Sidney L. Shlenker (August 14, 1936 – April 23, 2003) was an American businessman. He was the team president of the Houston Astros of Major League Baseball and the owner of the Denver Nuggets of the National Basketball Association.

==Early life==
Shlenker was born in Monroe, Louisiana. His family moved to Houston two years later. He graduated from St. John's School in Houston, and attended Tulane University, but dropped out without graduating.
==Career==
Shlenker met Roy Hofheinz, the owner of the Houston Astros of Major League Baseball and the Astrodome. Shlenker began promoting non-sporting events held at the Astrodome. In 1966, Shlenker and Allen Becker founded Pace Management Company, which focused on event promotion. In 1975, the Astros hired Shlenker as their president. He fired Spec Richardson, the team's general manager, and hired Tal Smith. Shlenker became a part-owner of the Houston Rockets of the National Basketball Association (NBA) in 1982.

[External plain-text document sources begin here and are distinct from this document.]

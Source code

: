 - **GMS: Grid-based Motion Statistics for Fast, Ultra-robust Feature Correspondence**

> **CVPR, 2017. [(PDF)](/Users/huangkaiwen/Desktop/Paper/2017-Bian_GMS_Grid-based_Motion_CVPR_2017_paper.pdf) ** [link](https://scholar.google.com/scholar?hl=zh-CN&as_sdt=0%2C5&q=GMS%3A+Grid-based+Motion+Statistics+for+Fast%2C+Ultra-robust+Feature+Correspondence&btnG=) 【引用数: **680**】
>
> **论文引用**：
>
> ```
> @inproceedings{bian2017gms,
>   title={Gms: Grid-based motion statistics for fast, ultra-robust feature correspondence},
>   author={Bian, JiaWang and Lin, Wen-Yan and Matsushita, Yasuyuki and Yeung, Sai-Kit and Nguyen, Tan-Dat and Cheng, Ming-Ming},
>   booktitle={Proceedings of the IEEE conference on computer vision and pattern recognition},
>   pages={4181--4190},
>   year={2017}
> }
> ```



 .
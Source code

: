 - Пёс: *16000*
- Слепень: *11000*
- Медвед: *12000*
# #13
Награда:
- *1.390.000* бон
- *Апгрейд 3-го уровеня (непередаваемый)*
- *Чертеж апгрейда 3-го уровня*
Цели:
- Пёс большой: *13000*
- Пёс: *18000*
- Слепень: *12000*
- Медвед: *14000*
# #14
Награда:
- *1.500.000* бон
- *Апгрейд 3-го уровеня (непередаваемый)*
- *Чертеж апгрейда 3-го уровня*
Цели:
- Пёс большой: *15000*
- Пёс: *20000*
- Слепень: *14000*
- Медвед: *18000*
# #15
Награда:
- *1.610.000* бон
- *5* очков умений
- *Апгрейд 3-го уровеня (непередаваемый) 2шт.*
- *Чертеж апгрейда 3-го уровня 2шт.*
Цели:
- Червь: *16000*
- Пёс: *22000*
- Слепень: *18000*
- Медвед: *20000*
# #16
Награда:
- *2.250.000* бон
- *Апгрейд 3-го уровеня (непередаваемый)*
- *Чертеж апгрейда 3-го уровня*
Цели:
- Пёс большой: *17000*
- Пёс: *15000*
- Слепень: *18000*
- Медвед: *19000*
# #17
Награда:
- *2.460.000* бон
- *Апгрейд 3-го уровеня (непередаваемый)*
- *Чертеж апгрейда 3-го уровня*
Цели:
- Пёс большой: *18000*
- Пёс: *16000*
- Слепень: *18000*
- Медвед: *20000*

In May 1985, he bought the NBA's Denver Nuggets for $20 million. He reached an agreement with the city of Denver to renovate the McNichols Arena. Shlenker also owned the Denver Dynamite of the Arena Football League (AFL). He refused to operate by the financial rules of the AFL, and suspended the team's operations after one season. In June 1987, the Major Indoor Soccer League granted a conditional franchise to Shlenker, to begin play in the 1988–89 season. The team, tentatively named the "Denver Desperados", attracted deposits for 400 season tickets within four months, short of the required 5,000; the franchise was revoked in November 1987. In September 1988, Shlenker purchased the Colorado / Denver Rangers of the International Hockey League. He declared the team bankrupt in June 1989. Shlenker sold the Nuggets in November 1989 for $65 million.

Shlenker then moved to Memphis, Tennessee, where he managed the construction of the Memphis Pyramid. In 1991, he was removed from the project after failing to obtain financing and his company filed for bankruptcy. The year before, Shlenker's plans to remove the Mississippi River Museum on Mud Island to make space for bars and restaurants fell through thanks to intervention of the West Tennessee Historical Society, the Mud Island Foundation, and then-Mayor of Memphis, Richard Hackett.

==Personal life==
Shlenker testified in the trial of Heidi Fleiss, the "Hollywood Madam", in 1995. As a former customer, he received immunity for his testimony.

Shlenker suffered a spinal cord injury in a 1998 motor vehicle accident on U.S. Route 395 in Big Pine, California. The accident left him paralyzed from the waist down.

Shlenker had three children. He and his first wife, Marti, divorced in 1990. He later married his second wife, Denise. Shlenker died of heart failure at Cedars-Sinai Medical Center on April 23, 2003.